I am planning to start a sole proprietorship within a year. I would like to employ independent contractors/freelancers rather than employees as I find the responsibility too heavy.

I plan to keep this status for 12 years before changing my business status. During this period I would like to hire a product manager, a social-media manager, a website manager, an administrative assistant, a financial analyst, an accountant and 90 comic artists (cartoonists, colourists, writers). I would like to know if and how I can collaborate with them during these 12 years without switching them to employee status. Is this possible?

THE FIRST ANSWER

Rahul Soni, barrister and solicitor, Soni Law Firm, Toronto

Many employers incorrectly assume that having an independent contractor agreement is enough to clarify their workers’ status. If you want to hire workers as independent contractors, be sure their nature of work is that of an independent contractor and not of an employee.

The court determines whether someone is an employee or independent contractor by using a holistic approach and looking at various factors including the level of control the employer has over the worker’s activities; whether the worker provides his or her own equipment; whether the worker hires his or her own helpers; the degree of financial risk taken by the worker; the degree of responsibility for investment and management held by the worker; the worker’s opportunity for profit and loss in the performance of his or her tasks; and the worker’s agreement to provide any exclusivity.

Think of the “duck test”: if it looks like a duck, swims like a duck and quacks like a duck – it’s a duck.

An independent contractor would be a cartoonist who is allowed to control their own work schedule, uses their own work tools, invoices for their services based on the nature of artwork produced and is able to work for multiple organizations.

An employee would be an accountant who is restricted to working for your business only, uses your company’s software, computers and other tools for carrying out work, receives a fixed annual salary and supervises other accounting staff employed by you.

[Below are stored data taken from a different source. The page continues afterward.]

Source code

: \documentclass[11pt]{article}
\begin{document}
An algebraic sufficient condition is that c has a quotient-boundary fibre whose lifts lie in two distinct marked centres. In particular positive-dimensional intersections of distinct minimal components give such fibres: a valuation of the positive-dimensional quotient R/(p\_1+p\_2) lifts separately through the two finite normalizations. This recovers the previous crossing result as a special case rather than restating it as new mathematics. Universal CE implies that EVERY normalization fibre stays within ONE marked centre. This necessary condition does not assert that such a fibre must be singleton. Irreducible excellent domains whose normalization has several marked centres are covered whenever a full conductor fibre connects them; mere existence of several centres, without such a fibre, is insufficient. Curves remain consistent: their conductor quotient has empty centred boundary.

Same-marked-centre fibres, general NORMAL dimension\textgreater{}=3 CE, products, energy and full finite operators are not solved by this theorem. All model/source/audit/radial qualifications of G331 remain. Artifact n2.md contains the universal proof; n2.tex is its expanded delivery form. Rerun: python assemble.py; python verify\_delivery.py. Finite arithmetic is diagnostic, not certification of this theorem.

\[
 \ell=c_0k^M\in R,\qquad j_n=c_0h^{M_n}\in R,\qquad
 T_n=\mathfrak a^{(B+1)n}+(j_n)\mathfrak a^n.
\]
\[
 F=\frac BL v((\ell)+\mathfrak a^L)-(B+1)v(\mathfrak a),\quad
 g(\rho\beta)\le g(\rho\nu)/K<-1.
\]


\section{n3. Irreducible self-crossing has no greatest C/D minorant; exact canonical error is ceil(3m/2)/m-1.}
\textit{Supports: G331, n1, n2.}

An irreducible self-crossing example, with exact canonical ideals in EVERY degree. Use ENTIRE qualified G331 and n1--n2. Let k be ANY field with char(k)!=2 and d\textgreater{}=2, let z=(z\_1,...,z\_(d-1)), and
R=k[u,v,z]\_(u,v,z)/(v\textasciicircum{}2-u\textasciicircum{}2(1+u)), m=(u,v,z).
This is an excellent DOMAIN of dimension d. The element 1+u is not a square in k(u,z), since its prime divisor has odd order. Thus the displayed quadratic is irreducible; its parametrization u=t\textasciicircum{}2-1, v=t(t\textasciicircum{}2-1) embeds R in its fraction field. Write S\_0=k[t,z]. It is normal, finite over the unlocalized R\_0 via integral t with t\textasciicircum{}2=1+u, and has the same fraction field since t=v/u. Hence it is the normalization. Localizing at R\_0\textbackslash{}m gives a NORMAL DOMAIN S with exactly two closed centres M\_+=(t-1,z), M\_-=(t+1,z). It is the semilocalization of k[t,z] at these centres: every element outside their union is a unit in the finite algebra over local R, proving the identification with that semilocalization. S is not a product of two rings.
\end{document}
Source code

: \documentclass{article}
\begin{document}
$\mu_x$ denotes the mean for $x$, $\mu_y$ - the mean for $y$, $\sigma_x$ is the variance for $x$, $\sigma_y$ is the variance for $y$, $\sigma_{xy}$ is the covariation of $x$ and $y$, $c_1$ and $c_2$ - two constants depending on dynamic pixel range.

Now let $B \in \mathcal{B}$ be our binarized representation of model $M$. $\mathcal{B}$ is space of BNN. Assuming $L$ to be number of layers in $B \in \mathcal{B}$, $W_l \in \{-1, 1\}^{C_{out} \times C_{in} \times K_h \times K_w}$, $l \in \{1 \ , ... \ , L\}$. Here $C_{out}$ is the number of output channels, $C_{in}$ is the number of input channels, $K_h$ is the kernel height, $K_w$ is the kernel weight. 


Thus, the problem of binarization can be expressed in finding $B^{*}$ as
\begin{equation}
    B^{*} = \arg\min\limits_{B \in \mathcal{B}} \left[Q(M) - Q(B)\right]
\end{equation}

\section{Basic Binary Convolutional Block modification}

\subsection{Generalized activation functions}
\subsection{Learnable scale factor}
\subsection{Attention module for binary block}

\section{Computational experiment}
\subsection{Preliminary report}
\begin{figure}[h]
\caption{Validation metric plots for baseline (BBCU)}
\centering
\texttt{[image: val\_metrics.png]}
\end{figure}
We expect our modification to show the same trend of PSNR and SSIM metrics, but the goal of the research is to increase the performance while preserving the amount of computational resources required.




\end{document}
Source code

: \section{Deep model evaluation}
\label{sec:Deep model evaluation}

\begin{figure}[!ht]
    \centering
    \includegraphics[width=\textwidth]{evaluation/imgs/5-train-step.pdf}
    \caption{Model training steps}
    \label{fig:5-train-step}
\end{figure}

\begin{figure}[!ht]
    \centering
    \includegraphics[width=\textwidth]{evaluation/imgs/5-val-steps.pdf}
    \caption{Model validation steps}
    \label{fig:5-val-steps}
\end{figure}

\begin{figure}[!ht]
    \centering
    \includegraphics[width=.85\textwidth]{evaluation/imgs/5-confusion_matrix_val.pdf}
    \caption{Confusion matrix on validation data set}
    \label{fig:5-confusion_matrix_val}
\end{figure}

Given the tricky nature of classifying workers, it’s best to consult an employment lawyer to determine whether you are actually engaged with an independent contractor or an employee.

THE SECOND ANSWER

Carly Crawford, lawyer, HHBG Lawyers Employment Justice, Vancouver

You may hire independent contractors, but you should determine each worker’s status to avoid liability for taxes, reasonable notice or other amounts.

A worker may be an “employee,” “dependent contractor” or “independent contractor,” depending on the level of control the business has over the worker, not just the worker’s title or contract.

Employees experience the highest level of control and independent contractors experience the lowest. Dependent contractors fall in the middle as they are more economically dependent than independent contractors (e.g., they may be integral to the business and restricted from working elsewhere). Like employees, they may be entitled to reasonable notice upon termination without cause.

Courts, tribunals and CRA consider various factors to determine the level of control, including whether the worker:

  • Has their own business or GST/HST number
  • Invoices the business and charges tax
  • Is permitted to work for other customers
  • Sets their own hours
  • Provides their own equipment and/or helpers
  • Pays for workers’ compensation and liability insurance
  • May profit from work performed

If “yes” to most or all of the above, a worker is likely an independent contractor or dependent contractor. A worker’s status can also change if working conditions change.

You intend to hire workers who appear integral to your business for 12 years. These factors indicate that the workers would be either employees or dependent contractors, but more information is needed. I recommend that you consult a lawyer to discuss further and plan accordingly. You may also request that CRA provide an advance CPP/EI ruling to minimize liability.